Requirement
Leaving the pictures aside, reproduce the data in full and word for word.

Extracted data entries
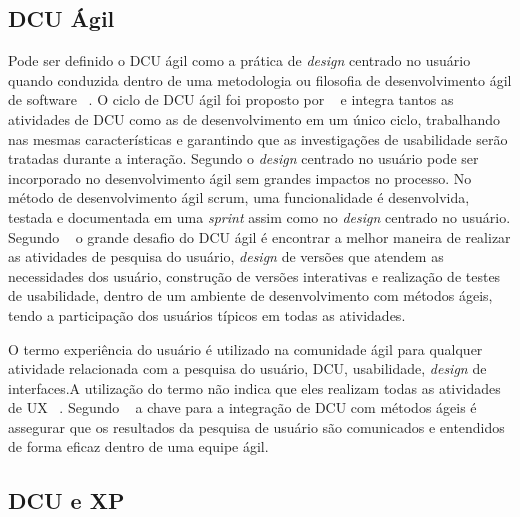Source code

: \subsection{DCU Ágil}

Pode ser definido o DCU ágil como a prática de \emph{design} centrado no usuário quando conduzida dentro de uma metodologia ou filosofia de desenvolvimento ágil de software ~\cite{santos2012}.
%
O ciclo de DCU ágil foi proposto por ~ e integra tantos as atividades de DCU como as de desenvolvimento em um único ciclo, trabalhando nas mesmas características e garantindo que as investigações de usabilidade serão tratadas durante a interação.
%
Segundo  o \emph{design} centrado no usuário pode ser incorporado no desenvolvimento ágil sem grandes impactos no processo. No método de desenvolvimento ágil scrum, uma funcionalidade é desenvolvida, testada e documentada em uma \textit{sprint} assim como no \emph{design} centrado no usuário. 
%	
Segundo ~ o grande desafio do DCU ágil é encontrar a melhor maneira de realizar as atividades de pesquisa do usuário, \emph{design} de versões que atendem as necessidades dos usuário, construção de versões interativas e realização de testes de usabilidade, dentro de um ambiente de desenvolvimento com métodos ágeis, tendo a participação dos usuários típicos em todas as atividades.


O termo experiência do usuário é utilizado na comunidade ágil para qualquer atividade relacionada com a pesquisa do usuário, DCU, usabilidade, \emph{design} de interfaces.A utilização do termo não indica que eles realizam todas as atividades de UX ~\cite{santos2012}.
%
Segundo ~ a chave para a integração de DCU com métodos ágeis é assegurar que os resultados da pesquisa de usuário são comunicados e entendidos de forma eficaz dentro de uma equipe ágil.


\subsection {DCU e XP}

Completed exercise
Source code

: \subsection{DCU Ágil}

Pode ser definido o DCU ágil como a prática de \emph{design} centrado no usuário quando conduzida dentro de uma metodologia ou filosofia de desenvolvimento ágil de software ~\cite{santos2012}.
%
O ciclo de DCU ágil foi proposto por ~ e integra tantos as atividades de DCU como as de desenvolvimento em um único ciclo, trabalhando nas mesmas características e garantindo que as investigações de usabilidade serão tratadas durante a interação.
%
Segundo  o \emph{design} centrado no usuário pode ser incorporado no desenvolvimento ágil sem grandes impactos no processo. No método de desenvolvimento ágil scrum, uma funcionalidade é desenvolvida, testada e documentada em uma \textit{sprint} assim como no \emph{design} centrado no usuário. 
%	
Segundo ~ o grande desafio do DCU ágil é encontrar a melhor maneira de realizar as atividades de pesquisa do usuário, \emph{design} de versões que atendem as necessidades dos usuário, construção de versões interativas e realização de testes de usabilidade, dentro de um ambiente de desenvolvimento com métodos ágeis, tendo a participação dos usuários típicos em todas as atividades.


O termo experiência do usuário é utilizado na comunidade ágil para qualquer atividade relacionada com a pesquisa do usuário, DCU, usabilidade, \emph{design} de interfaces.A utilização do termo não indica que eles realizam todas as atividades de UX ~\cite{santos2012}.
%
Segundo ~ a chave para a integração de DCU com métodos ágeis é assegurar que os resultados da pesquisa de usuário são comunicados e entendidos de forma eficaz dentro de uma equipe ágil.


\subsection {DCU e XP}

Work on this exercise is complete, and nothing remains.